When I teach color classes, I begin with an exercise that helps students get in touch with the color palette of their lives. For years, I couldn’t figure out why when I enter quilt shops, I’m drawn to orange, brown and gold fabrics — colors often associated with autumn but not my quilts. Then I did the exercise, which I adaptated from Joen Wolfrom’s book Visual Coloring. My happy place as a child was playing in a remnant of tall-grass prairie. I realized these colors resonant deep inside me. They call to my soul.

Upon arriving at Sea Rim State Park along Gulf of Mexico in southeast Texas yesterday, I was greeted by a color palette surprisingly akin to the prairie palette of my childhood. A red-winged blackbird flew by, and the memories flooded in. I had to smile.

Photo by Dana Jones©

I’m not much of a beach person but this beach is not so much a place to relax in the sun as it is a place to get to know the plants and animals that call this transition zone between sea and land home. Last night I watched a flock of ibis and a dizzying array of other shorebirds culling dinner from the nutrient soup of the marsh and pelicans capturing dinner with their signature belly flop into the sea.

Photo by Dana Jones©

While there were signs everywhere warning visitors not to crab near alligators, I’ve seen neither crabs nor alligators. It’s a bit chilly even in the sun for the alligators to be active. I’ve never crabbed — not the same as being crabby — so I’m not sure how you search out those critters. I remember the crabs on Caohagan Island scurrying out of sight so I’m guessing they’ve seen me.

Shorebirds. Photo by Dana Jones©

"Opossum" by Walter Anderson, 1903-1965, from The Little Room.

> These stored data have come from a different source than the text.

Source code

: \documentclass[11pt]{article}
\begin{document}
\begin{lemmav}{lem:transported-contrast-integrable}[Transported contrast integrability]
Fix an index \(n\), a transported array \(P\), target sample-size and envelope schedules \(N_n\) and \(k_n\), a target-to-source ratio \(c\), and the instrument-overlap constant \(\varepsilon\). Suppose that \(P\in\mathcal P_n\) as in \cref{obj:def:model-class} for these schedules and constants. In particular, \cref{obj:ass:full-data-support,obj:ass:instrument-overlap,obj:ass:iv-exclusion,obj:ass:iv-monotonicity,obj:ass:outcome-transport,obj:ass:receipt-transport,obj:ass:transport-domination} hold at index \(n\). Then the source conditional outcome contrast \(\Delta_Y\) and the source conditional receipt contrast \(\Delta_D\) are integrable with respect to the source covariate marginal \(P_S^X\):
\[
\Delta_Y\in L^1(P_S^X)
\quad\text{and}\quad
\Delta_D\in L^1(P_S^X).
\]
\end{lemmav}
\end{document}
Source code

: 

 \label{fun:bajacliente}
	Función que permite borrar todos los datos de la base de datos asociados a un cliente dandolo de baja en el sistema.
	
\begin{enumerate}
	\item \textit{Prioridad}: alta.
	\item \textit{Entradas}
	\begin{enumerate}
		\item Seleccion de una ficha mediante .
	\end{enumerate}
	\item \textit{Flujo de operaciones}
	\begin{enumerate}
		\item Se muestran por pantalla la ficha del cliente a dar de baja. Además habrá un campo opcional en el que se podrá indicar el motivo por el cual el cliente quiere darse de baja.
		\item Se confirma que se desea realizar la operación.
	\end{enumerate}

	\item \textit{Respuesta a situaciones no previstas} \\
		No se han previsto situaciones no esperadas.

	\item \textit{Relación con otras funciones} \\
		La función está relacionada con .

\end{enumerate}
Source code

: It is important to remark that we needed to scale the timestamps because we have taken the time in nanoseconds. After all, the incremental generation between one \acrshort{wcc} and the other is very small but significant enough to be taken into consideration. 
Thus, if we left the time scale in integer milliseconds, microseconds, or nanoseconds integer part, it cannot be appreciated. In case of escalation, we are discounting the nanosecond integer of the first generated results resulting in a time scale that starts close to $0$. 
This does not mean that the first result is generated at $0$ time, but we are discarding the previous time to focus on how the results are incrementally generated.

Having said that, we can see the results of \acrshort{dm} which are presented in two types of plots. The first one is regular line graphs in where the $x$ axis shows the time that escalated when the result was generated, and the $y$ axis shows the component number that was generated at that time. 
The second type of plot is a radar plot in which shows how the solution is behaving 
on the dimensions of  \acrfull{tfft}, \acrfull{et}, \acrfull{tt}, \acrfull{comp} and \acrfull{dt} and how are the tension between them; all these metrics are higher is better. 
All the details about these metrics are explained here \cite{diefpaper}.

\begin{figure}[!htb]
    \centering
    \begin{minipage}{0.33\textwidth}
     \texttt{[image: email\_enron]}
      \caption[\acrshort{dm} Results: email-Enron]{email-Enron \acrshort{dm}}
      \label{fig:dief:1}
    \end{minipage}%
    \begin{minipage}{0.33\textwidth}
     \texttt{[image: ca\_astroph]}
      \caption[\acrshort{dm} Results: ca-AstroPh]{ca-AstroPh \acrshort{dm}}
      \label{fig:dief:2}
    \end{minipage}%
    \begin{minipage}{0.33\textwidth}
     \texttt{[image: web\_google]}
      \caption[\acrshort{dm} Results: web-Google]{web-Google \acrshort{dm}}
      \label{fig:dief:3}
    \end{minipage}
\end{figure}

Discovering Artists Walter Anderson and Martha Kelly

As I walked the Sea Rim beach and marsh today, I thought about something I'd read at the Walter Anderson Museum of Art in Ocean Springs, Mississippi, a few days ago. One section of the exhibition of Anderson’s work is organized by shape. The sign says Anderson believed there were two kinds of shapes: geometric, which are based on a set of rules, and organic, found in nature. The examples of each of these kinds of shapes were from the natural world. So today as I walked, I looked for examples of the geometry of living things, the patterns of life. And I looked for organic lines. I began to think that the geometry is often made with organic lines.

From left, "Wild Bells" by Walter Anderson was shown as an example of geometric shapes and "Magnolia Seed Pod" as an example of organic shapes.

Lots to think about as I contemplate Walter Anderson’s concept of shapes.

"Road to Oldfields" by Walter Anderson.

While at the museum, I met the work of Martha Kelly, who claims Anderson’s art among inspirations for her art. The exhibition of her work, “Hints of Gladness” features her block prints. Check out her work. If you're near Ocean Springs from now until August 28, I suggest you plan a visit to this museum.

"Pelican" by Martha Kelly.

"Home" by Martha Kelly.

My campsite at Sea Rim State Park.

Working My Way Home

I continue my drive home tomorrow. Destination: South Llano River State Park near Junction, Texas. I've stayed overnight at this park twice before. It's a nesting area for wild turkeys but I've yet to see one. Perhaps tomorrow I will.